* [What to do] Return the lines below exactly, starting with the line that contains "($F_0' = g$ $F_0$" and stopping after the last line.
BEGIN Records for this exercise
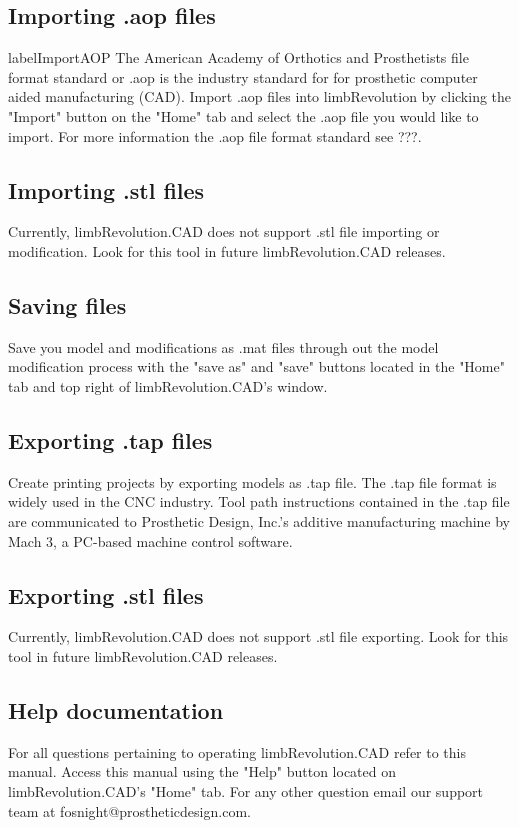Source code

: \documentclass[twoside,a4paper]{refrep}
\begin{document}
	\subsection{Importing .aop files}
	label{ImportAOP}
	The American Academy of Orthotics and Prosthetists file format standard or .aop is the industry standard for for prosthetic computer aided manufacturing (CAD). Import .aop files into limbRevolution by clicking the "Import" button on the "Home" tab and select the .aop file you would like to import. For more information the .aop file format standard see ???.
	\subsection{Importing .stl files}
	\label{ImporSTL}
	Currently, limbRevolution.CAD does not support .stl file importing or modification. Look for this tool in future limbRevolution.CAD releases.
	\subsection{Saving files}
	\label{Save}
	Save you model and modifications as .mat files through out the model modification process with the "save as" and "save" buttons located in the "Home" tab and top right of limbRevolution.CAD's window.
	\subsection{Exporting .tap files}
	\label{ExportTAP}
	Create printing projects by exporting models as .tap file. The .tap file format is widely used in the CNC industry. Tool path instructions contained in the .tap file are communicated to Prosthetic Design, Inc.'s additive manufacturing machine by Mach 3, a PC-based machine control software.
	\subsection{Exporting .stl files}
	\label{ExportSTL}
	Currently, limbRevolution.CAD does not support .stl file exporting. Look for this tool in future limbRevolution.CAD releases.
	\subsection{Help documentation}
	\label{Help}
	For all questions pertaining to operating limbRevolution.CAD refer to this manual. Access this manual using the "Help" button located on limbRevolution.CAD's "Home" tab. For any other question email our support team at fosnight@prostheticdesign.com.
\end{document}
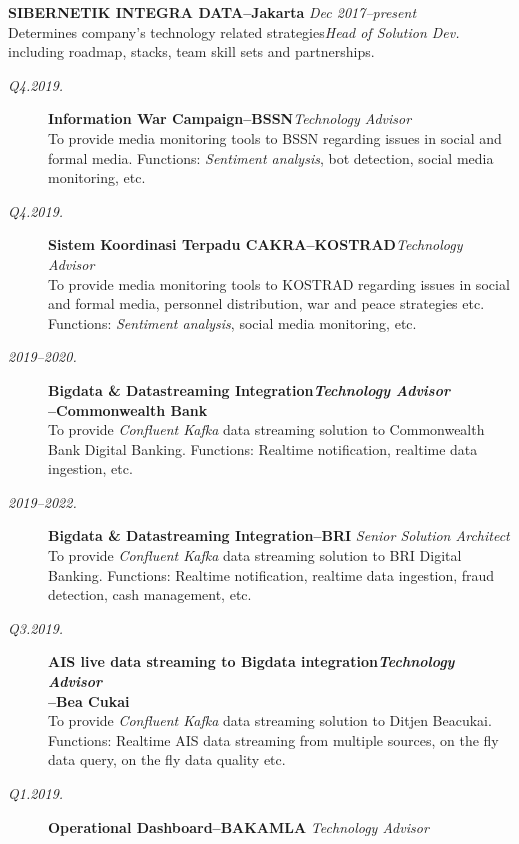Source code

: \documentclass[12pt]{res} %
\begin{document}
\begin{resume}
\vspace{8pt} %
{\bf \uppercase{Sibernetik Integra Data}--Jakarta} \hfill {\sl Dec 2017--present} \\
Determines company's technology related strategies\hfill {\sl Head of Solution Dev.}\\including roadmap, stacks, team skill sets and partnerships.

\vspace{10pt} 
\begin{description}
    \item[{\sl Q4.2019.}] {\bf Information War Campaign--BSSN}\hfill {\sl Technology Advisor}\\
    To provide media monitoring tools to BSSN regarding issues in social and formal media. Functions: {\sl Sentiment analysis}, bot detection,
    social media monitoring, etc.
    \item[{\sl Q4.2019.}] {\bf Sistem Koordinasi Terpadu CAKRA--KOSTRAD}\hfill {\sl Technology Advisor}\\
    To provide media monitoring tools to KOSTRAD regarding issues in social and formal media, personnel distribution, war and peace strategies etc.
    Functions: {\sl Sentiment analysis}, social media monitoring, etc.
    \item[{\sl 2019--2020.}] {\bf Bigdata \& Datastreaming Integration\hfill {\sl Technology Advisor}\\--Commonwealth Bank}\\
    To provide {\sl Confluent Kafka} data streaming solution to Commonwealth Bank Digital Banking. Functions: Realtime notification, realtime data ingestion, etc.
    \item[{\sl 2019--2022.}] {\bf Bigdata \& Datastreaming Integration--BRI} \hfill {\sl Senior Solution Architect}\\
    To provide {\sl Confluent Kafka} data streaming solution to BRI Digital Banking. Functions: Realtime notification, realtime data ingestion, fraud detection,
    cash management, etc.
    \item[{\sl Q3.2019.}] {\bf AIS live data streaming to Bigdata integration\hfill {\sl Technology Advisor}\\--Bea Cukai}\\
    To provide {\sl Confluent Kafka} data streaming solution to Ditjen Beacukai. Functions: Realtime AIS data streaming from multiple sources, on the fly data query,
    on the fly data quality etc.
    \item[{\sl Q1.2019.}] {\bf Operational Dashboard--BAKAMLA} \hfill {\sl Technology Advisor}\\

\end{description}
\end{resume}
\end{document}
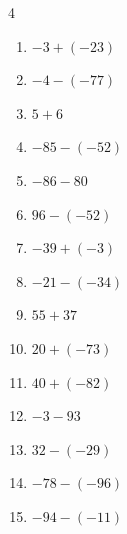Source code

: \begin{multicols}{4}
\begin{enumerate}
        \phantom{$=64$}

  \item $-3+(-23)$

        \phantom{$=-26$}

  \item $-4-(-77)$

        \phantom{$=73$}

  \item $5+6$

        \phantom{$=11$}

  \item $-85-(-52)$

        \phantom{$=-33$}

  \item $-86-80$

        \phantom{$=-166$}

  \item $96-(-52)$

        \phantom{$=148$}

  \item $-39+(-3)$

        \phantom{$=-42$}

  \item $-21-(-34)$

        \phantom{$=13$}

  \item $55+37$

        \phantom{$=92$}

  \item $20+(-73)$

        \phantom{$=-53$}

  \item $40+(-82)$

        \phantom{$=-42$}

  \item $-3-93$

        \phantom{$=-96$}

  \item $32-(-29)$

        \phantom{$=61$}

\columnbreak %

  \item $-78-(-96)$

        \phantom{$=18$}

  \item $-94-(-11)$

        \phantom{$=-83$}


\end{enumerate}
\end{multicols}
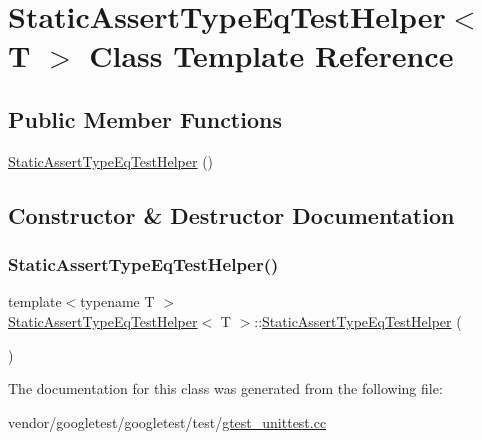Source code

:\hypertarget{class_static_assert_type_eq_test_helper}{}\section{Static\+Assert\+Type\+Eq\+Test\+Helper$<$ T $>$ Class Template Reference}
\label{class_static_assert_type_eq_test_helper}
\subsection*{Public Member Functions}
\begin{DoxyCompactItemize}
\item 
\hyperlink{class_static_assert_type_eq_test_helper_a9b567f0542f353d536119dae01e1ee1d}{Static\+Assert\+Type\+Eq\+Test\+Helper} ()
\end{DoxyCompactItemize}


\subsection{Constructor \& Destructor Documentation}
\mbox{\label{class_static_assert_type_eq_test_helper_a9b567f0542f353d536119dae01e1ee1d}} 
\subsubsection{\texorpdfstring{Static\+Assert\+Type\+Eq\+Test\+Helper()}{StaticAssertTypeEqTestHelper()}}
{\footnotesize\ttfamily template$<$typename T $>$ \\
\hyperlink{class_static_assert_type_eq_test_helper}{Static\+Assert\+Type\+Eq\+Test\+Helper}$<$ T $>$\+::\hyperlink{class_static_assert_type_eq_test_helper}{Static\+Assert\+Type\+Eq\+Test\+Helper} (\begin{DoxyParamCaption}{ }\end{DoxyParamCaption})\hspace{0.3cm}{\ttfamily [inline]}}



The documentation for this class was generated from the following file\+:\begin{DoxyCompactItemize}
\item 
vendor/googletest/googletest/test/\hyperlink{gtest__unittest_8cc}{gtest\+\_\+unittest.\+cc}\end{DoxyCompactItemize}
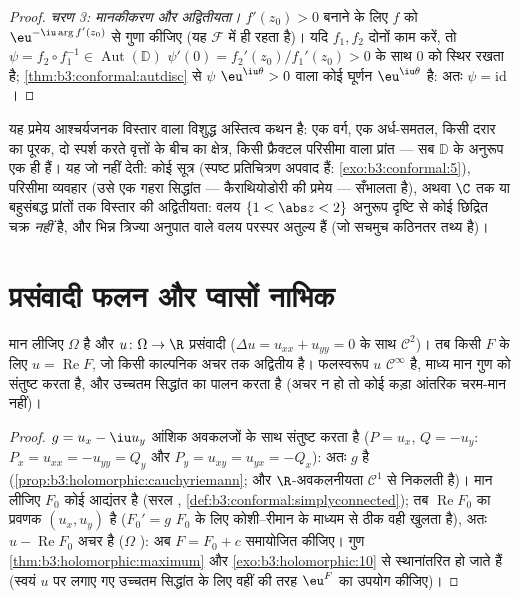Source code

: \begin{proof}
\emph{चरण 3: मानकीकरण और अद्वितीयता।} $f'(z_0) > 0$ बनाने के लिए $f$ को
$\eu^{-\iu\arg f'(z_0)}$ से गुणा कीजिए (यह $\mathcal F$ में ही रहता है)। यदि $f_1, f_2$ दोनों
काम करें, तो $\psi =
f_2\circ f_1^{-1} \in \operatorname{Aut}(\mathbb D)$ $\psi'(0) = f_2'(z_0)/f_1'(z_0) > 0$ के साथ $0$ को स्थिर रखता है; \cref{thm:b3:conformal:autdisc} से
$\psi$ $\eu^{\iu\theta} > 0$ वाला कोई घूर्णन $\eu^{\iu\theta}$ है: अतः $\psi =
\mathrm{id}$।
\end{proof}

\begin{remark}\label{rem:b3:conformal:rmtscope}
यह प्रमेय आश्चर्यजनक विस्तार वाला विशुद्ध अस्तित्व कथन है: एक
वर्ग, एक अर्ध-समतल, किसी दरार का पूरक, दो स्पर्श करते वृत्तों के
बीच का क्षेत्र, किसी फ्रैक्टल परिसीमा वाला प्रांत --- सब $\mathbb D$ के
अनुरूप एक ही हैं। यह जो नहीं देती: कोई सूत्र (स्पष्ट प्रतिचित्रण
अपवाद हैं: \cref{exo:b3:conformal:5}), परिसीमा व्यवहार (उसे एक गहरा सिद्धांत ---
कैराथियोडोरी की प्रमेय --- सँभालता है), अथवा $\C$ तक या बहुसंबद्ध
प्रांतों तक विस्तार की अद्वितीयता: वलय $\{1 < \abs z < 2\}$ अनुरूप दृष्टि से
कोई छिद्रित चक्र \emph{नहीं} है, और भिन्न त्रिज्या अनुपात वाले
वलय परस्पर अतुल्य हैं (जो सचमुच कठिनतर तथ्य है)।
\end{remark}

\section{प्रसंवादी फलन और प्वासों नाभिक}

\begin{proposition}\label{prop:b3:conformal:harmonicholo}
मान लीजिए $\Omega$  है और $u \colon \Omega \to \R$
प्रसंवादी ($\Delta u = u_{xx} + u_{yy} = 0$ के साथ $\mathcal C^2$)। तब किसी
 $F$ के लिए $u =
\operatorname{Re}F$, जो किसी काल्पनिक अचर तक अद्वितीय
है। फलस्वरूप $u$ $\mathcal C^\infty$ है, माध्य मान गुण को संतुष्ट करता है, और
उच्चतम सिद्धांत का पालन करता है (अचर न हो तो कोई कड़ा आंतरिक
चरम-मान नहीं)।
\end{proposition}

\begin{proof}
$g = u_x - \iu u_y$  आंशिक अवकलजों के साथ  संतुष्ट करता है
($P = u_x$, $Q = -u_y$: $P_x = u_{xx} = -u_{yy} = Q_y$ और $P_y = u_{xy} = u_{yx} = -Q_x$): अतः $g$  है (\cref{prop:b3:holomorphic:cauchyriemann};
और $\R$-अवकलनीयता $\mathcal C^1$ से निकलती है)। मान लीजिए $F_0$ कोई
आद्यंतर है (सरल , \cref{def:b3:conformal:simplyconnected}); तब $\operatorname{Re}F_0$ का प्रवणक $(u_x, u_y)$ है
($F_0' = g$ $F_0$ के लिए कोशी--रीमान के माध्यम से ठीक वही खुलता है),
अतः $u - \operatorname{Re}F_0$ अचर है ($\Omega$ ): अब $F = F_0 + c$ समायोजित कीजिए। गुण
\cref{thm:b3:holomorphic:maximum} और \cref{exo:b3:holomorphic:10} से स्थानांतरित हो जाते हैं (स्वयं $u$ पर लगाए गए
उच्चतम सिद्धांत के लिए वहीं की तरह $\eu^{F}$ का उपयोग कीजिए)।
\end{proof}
END Records for this exercise
* [Answer box]
($F_0' = g$ $F_0$ के लिए कोशी--रीमान के माध्यम से ठीक वही खुलता है),
अतः $u - \operatorname{Re}F_0$ अचर है ($\Omega$ ): अब $F = F_0 + c$ समायोजित कीजिए। गुण
\cref{thm:b3:holomorphic:maximum} और \cref{exo:b3:holomorphic:10} से स्थानांतरित हो जाते हैं (स्वयं $u$ पर लगाए गए
उच्चतम सिद्धांत के लिए वहीं की तरह $\eu^{F}$ का उपयोग कीजिए)।
\end{proof}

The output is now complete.